The Boxes
I was so curious about the thin rectangular black box which my dadda carried with him every now and then. I noticed him with parted lips talking over it at times politely, sometimes harsh, and on the other times with so much love and happiness. I got confused recoking why is he chatting with a box and why is he feeling ire with it while it is always being silent! It was seen quite invariably. My mamma also had a box with an amber colour. Shortly afterwards, I came to a conviction that it's something very significant or some indispensable part of life.

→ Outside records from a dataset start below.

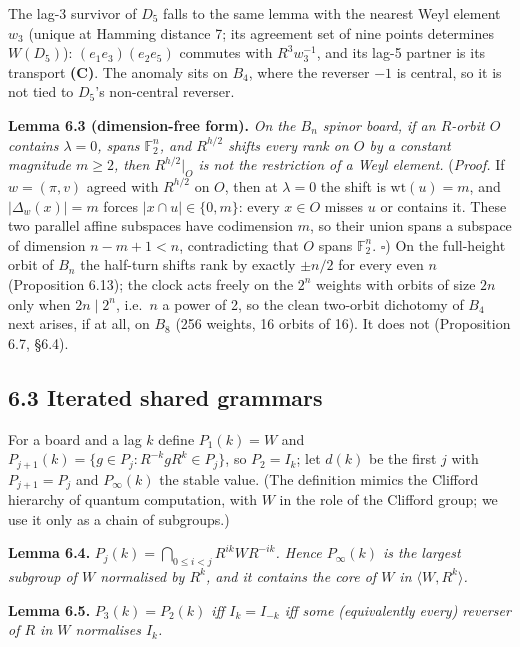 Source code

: \documentclass[
]{article}
\begin{document}
The lag-3 survivor of \(D_5\) falls to the same lemma with the nearest
Weyl element \(w_3\) (unique at Hamming distance 7; its agreement set of
nine points determines \(W(D_5)\)): \((e_1e_3)(e_2e_5)\) commutes with
\(R^3w_3^{-1}\), and its lag-5 partner is its transport \textbf{(C)}.
The anomaly sits on \(B_4\), where the reverser \(-1\) is central, so it
is not tied to \(D_5\)'s non-central reverser.

\textbf{Lemma 6.3 (dimension-free form).} \emph{On the \(B_n\) spinor
board, if an \(R\)-orbit \(O\) contains \(\lambda = 0\), spans
\(\mathbb{F}_2^n\), and \(R^{h/2}\) shifts every rank on \(O\) by a
constant magnitude \(m \ge 2\), then \(R^{h/2}|_O\) is not the
restriction of a Weyl element.} (\emph{Proof.} If \(w = (\pi, v)\)
agreed with \(R^{h/2}\) on \(O\), then at \(\lambda = 0\) the shift is
\(\mathrm{wt}(u) = m\), and \(|\Delta_w(x)| = m\) forces
\(|x \cap u| \in \{0, m\}\): every \(x \in O\) misses \(u\) or contains
it. These two parallel affine subspaces have codimension \(m\), so their
union spans a subspace of dimension \(n - m + 1 < n\), contradicting
that \(O\) spans \(\mathbb{F}_2^n\). \(\square\)) On the full-height
orbit of \(B_n\) the half-turn shifts rank by exactly \(\pm n/2\) for
every even \(n\) (Proposition 6.13); the clock acts freely on the
\(2^n\) weights with orbits of size \(2n\) only when \(2n \mid 2^n\),
i.e.~\(n\) a power of 2, so the clean two-orbit dichotomy of \(B_4\)
next arises, if at all, on \(B_8\) (256 weights, 16 orbits of 16). It
does not (Proposition 6.7, §6.4).

\subsection{6.3 Iterated shared
grammars}\label{iterated-shared-grammars}

For a board and a lag \(k\) define \(P_1(k) = W\) and
\(P_{j+1}(k) = \{g \in P_j : R^{-k}gR^k \in P_j\}\), so \(P_2 = I_k\);
let \(d(k)\) be the first \(j\) with \(P_{j+1} = P_j\) and
\(P_\infty(k)\) the stable value. (The definition mimics the Clifford
hierarchy of quantum computation, with \(W\) in the role of the Clifford
group; we use it only as a chain of subgroups.)

\textbf{Lemma 6.4.}
\emph{\(P_j(k) = \bigcap_{0 \le i < j} R^{ik} W R^{-ik}\). Hence
\(P_\infty(k)\) is the largest subgroup of \(W\) normalised by \(R^k\),
and it contains the core of \(W\) in \(\langle W, R^k \rangle\).}

\textbf{Lemma 6.5.} \emph{\(P_3(k) = P_2(k)\) iff \(I_k = I_{-k}\) iff
some (equivalently every) reverser of \(R\) in \(W\) normalises
\(I_k\).}
\end{document}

Later on, I clocked an opportunity to touch it with my bare hands. I felt it as heavy in my little hands despite of its thin appearance. Just like my parents, I held it with one hand and drew lines here and there with the tip of my tiny fingers. To my dismay, I saw variagated hues sparkling over it with a vibration. Suddenly my mama snatched it from my hands. I was heartbroken and started whining. My shrill voice pierced my own ears. In the interim, my mother pressed her lips on my cheeks and lilted something on my ears. I couldn't hear because of my shriek deafened my own little ears.
I never missed out any single chance to take it and almost all the efforts to grab it ended up as a pie in the sky. At last, the chance was right around the corner and I could take it without any remonstrations from my mother as she was on shower leaving it on the couch. I was crawling as fast as I could. Yes! Only a few more inches to get it. With my shivering little feet, I grasped on the couch and in the interim, I tripped on something and stumbled down. But, I somehow managed to take the box in the nick of time. I touched it with my little fingers! The colours started emanating from the box blinding my eyes. It was bewitching! I didn't know how long I used it. The more I used the more fascinated I was.
Ah! My eyes are twitching and getting damp.
A hot wave of air hit on my face as my mother loomed before me with a scawl on her face. Ah! She gave a light spank on my back. I have seen many mothers giving the black boxes to their babies. Why not my mamma? I thought she liked the black box more than her kids. She placed another box like thing on my hands. It had many immovable colours unlike the black box with the pictures of animals and birds. But, I liked the other box!
Days and months passed on a customary note. I started walking step by step and later on started scampering. Now I am a school going child and I fathom the fact that it's called a mobile phone and it's because my mother loved me more than anything else that she didn't give it to me. She could have sat on a couch watching television leaving me behind with an unused phone but she was reeling under the pressure of my shrill cries and grumpy days; never trying to resolve it or find comfort with help of a gadget. Even now she doesn't give the phone unless it is for study purposes. She never allows us to watch TV as well beyond a limit. Instead, she keeps story books on our palms one after the other as a matter of fact. It's because of her that I am great reader today. I write children's stories and poems too. I love my mom too more than anything else in the world.